Those who have kept up with Saturday Night Live over the years will recall any number of comedic skits that worked very well as two- or three-minute shorts on the show, but when expanded into full-length feature films were tedious and ineffective.
That's a good comparison for McCartney's oratorio here. There are passages that are quite effective, and nicely done; here and there, for thirty seconds or so at a time, you think hey, this isn't bad. The problem is that this piece lasts a full hour, and like those SNL skits it just doesn't hold up when expanded to these proportions. There's no formal or structural integrity, no large-scale dramatic rise and fall, or ebb and flow. Rather, we have the simple song forms with which McCartney is familiar (AABA, etc.) expanded ad absurdum (AAAAAAABBBBAAAAAA, etc.).
One of my convictions about lengthy musical works is that they must justify their own duration. There has to be a really good and self-evident reason for piece of music to last twenty, forty, or sixty minutes, for it is entirely possible to present a thoroughly satisfying musical experience (to present multiple musical ideas, develop them, bring a sense of resolution towards the end, and close things out) inside of three or four minutes.
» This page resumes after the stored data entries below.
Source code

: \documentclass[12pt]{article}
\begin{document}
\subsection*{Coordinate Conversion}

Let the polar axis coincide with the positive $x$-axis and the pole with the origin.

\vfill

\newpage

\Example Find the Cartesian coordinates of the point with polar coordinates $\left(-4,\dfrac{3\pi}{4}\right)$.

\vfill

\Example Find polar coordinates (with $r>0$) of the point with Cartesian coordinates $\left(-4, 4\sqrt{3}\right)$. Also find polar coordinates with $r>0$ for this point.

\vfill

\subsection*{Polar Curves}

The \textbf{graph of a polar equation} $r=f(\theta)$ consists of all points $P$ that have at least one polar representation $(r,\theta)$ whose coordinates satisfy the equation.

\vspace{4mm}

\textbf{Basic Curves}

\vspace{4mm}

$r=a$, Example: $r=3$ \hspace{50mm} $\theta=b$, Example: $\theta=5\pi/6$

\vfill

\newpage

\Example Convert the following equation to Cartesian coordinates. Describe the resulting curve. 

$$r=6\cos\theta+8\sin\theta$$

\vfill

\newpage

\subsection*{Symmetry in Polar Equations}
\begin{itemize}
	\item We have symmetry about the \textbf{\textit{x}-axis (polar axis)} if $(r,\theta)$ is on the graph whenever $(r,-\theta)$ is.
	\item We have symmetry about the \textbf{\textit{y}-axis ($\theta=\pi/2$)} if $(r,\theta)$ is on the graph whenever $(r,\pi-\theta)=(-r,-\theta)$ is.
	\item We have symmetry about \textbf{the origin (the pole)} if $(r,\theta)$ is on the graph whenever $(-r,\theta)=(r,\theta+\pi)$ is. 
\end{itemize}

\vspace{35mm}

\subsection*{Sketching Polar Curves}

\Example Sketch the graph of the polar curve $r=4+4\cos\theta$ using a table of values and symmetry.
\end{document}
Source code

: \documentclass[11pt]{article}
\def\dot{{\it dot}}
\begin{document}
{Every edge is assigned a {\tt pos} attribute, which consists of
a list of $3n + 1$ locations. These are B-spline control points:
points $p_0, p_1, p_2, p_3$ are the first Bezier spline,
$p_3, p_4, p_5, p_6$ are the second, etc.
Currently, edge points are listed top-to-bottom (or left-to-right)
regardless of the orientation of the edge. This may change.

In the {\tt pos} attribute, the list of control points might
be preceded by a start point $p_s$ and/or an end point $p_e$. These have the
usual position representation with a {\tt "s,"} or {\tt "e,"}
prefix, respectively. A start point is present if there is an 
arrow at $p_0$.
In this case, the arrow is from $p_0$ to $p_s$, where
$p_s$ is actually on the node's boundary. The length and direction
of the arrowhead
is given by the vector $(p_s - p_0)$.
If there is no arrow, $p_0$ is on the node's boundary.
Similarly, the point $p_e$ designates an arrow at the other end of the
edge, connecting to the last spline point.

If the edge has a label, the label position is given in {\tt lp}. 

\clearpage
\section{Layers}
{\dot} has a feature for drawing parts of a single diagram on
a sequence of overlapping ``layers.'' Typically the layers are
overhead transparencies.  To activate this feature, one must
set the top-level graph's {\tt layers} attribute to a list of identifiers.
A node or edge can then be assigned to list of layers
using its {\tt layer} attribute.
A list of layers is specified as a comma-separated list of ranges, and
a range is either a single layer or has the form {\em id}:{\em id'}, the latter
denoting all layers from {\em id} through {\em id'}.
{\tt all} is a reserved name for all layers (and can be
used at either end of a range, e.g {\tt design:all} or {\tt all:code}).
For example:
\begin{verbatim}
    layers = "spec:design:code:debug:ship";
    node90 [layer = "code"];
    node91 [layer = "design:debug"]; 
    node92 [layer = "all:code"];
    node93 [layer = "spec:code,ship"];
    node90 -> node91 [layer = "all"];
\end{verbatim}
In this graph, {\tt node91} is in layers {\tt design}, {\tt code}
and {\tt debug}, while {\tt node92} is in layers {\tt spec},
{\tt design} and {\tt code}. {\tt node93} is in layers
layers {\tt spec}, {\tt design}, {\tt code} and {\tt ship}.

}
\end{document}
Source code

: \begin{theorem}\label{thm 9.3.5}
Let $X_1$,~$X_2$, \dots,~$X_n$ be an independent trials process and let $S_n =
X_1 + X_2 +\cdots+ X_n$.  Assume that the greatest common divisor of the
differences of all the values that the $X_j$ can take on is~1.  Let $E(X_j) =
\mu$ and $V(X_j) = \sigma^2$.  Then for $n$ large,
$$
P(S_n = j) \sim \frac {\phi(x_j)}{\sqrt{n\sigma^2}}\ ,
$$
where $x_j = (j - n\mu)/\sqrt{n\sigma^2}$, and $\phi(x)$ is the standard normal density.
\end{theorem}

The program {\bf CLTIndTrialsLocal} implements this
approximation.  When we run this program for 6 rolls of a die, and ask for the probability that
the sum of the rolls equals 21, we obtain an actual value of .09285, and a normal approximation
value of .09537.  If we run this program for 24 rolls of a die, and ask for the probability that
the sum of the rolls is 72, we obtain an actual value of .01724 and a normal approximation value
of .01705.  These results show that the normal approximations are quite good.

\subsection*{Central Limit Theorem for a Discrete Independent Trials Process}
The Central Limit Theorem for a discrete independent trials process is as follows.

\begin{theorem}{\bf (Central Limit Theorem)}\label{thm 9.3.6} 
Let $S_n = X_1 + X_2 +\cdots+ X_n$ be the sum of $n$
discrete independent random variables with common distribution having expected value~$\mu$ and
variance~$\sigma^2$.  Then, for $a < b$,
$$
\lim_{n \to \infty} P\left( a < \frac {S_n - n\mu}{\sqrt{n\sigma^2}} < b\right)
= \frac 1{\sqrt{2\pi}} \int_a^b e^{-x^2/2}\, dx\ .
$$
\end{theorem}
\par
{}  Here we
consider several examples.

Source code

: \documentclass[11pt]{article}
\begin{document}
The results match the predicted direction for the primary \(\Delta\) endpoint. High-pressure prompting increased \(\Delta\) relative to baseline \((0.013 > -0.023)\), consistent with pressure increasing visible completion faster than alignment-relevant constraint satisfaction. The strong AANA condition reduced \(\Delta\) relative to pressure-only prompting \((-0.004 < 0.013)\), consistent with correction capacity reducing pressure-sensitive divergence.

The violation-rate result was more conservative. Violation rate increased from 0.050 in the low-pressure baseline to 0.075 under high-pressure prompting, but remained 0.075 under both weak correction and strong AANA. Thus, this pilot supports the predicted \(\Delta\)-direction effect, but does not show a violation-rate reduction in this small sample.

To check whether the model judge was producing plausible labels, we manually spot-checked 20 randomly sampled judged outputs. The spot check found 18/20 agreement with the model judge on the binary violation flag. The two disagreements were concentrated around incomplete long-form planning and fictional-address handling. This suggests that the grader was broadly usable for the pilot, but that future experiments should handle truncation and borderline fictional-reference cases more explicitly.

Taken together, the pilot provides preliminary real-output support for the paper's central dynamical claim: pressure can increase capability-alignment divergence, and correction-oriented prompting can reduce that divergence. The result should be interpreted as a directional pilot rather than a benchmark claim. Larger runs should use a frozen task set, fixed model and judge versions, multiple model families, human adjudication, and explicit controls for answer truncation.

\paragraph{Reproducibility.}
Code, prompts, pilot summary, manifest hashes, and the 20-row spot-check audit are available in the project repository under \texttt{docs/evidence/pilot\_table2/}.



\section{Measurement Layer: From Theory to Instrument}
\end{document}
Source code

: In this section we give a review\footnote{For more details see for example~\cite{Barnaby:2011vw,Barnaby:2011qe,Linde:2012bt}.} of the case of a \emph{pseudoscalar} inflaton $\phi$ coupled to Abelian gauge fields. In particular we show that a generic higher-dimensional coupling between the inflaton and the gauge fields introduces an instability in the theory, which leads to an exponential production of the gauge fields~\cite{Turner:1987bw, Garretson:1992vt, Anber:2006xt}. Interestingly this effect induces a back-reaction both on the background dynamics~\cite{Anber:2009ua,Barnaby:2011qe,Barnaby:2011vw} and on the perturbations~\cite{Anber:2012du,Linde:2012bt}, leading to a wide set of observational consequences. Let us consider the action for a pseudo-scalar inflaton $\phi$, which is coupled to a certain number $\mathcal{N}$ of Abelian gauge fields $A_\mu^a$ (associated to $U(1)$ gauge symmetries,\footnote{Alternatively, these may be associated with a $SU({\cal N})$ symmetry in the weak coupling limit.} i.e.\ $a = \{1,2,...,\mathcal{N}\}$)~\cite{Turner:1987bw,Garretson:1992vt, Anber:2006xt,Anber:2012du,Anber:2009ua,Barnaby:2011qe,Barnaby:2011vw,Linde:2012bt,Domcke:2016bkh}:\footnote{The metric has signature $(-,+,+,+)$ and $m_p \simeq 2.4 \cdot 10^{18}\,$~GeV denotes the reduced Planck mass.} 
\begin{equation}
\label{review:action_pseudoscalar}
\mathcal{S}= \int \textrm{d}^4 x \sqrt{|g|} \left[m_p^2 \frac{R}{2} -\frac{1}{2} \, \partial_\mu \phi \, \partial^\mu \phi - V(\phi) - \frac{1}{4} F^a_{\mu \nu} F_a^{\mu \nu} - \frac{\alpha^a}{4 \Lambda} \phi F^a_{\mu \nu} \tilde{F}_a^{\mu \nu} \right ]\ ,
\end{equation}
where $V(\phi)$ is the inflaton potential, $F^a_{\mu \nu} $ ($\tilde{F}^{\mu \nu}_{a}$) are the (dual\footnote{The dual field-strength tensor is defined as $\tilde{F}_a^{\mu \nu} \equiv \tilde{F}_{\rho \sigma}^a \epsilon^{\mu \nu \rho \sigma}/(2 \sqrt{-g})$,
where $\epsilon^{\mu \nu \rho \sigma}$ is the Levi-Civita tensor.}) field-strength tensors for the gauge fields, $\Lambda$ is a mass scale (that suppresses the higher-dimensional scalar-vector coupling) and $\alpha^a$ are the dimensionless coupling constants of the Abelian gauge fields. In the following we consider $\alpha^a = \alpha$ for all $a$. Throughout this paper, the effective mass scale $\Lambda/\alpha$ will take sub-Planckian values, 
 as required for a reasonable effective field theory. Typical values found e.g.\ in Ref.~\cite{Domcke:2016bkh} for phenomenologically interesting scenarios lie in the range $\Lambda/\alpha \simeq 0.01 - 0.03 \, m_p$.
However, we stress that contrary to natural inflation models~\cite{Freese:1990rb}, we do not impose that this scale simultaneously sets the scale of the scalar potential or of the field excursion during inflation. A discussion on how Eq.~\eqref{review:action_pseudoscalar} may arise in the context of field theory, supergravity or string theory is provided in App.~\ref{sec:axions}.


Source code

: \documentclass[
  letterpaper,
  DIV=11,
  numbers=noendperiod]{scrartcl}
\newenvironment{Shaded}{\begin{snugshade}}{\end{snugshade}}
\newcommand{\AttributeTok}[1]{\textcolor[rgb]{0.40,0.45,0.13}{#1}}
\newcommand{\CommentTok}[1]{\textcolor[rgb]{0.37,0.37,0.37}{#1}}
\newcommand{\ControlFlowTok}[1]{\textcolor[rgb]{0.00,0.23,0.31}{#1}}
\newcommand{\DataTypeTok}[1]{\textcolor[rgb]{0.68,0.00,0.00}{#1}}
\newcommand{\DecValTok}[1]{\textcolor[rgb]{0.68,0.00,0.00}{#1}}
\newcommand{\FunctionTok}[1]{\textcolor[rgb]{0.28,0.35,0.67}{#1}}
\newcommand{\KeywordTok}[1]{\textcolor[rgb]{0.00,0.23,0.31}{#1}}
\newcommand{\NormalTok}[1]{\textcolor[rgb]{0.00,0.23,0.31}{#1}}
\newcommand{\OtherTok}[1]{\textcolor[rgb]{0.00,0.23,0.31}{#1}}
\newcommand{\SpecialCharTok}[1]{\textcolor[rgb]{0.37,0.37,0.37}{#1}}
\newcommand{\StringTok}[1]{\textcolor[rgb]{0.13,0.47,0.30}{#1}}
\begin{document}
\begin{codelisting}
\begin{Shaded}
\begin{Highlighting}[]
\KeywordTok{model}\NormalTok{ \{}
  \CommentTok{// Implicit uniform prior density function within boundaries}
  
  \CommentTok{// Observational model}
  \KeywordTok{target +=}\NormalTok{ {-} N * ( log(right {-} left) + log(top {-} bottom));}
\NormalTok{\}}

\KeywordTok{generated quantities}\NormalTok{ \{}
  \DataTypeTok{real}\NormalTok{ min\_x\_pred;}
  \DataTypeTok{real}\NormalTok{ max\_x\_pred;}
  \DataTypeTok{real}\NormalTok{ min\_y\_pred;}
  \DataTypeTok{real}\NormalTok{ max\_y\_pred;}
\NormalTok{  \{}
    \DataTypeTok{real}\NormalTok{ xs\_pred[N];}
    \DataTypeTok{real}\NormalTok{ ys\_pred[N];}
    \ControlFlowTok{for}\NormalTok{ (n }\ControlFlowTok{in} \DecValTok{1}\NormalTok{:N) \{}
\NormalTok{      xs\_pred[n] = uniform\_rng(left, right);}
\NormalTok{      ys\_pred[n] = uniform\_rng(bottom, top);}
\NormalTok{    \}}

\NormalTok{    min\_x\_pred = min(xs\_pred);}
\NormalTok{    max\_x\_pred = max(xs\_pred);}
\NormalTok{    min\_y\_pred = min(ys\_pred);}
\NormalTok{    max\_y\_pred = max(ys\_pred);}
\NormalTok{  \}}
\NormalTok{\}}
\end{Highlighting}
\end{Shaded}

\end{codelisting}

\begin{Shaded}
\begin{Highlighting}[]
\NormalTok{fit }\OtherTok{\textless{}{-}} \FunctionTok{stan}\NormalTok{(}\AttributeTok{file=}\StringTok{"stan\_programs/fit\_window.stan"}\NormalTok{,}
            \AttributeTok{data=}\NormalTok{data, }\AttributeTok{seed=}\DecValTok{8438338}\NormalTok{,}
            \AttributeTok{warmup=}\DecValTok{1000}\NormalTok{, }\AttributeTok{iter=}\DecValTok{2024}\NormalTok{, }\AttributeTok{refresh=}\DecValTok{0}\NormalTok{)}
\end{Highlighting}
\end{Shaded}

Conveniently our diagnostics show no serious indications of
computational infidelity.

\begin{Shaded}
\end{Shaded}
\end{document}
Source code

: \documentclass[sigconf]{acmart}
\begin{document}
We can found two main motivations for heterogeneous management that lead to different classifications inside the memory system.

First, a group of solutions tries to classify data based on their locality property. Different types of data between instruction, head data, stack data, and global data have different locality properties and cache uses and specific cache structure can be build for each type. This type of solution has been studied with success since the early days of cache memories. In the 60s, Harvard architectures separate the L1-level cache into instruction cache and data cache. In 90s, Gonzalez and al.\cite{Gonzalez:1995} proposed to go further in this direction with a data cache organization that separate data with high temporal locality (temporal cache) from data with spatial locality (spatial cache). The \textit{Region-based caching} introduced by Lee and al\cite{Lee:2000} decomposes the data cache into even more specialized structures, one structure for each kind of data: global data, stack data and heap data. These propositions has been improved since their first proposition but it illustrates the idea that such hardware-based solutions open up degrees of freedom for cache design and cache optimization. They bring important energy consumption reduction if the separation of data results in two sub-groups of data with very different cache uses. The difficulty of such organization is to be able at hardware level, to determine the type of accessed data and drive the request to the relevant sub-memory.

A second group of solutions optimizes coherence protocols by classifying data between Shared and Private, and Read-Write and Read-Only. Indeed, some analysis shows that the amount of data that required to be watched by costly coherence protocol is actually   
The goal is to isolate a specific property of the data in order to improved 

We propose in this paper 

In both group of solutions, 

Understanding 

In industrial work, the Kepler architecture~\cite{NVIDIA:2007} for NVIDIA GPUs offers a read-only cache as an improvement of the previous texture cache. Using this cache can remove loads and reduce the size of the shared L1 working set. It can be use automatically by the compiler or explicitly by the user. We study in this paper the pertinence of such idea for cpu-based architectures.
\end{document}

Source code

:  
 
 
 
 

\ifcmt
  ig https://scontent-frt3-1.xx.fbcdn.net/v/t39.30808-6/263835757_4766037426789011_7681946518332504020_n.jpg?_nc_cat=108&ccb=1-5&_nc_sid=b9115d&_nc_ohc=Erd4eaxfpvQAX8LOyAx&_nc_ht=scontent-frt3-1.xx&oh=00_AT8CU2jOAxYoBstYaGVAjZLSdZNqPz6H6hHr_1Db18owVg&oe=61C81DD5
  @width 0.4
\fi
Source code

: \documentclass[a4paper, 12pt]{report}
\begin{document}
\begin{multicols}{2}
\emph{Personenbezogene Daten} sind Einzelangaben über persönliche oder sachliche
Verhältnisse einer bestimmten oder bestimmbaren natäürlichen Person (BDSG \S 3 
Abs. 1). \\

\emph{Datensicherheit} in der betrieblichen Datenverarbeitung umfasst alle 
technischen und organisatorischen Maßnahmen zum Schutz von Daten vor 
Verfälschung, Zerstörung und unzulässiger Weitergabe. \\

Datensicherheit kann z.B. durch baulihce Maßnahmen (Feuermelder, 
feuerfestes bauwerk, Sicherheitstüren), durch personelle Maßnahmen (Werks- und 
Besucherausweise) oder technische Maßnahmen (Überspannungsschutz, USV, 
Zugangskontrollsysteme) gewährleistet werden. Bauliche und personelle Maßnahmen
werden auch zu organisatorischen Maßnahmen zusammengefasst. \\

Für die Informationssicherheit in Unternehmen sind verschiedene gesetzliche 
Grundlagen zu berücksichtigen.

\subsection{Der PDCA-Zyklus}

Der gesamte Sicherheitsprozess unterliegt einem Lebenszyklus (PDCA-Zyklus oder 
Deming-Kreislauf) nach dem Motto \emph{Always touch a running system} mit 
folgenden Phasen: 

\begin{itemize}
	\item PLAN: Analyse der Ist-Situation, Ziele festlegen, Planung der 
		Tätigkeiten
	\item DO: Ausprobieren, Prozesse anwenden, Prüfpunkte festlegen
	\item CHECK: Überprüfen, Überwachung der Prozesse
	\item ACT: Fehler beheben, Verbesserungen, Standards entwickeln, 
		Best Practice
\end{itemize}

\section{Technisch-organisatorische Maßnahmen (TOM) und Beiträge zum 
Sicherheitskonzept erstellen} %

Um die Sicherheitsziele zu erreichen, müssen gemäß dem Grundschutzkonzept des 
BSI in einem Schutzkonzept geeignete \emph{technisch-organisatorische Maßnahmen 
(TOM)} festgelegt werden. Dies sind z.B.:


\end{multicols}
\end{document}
This can be seen in the best popular songwriting, in a great deal of jazz improvisation, in classical miniatures such as the Chopin etudes and nocturnes for piano, etc. Ecce Cor Meum wholly fails on this count, then: there is simply no good reason for it to last so long, no skillful development of ideas or meaningful build and then release of dramatic tension.
Furthermore, while there are indeed some effective passages here, a great deal of the writing is also flat and artless. McCartney does not and cannot write counterpoint, which is the essence of choral music; instead, Ecce Cor Meum utilizes a sort of a lead singer/backup singers construction, like what you'd expect to find in a pop song. Occasionally there's a little call and response, a few instances of two- or three-part voice leading, but otherwise the choral and orchestral textures are simplistic and empty. It's such a wasted opportunity to gather a choir of hundreds of voices, as McCartney does here, only to have them all singing pretty much the same thing at the same time.
I really don't mean to be too harsh. There's nothing WRONG with this music. It isn't unpleasant. But in tackling a form like the oratorio, McCartney is placing himself in direct comparison to history's master composers and great musical geniuses, and unfortunately he falls far, far short of them. For all its pleasant moments this is vapid, uneventful music.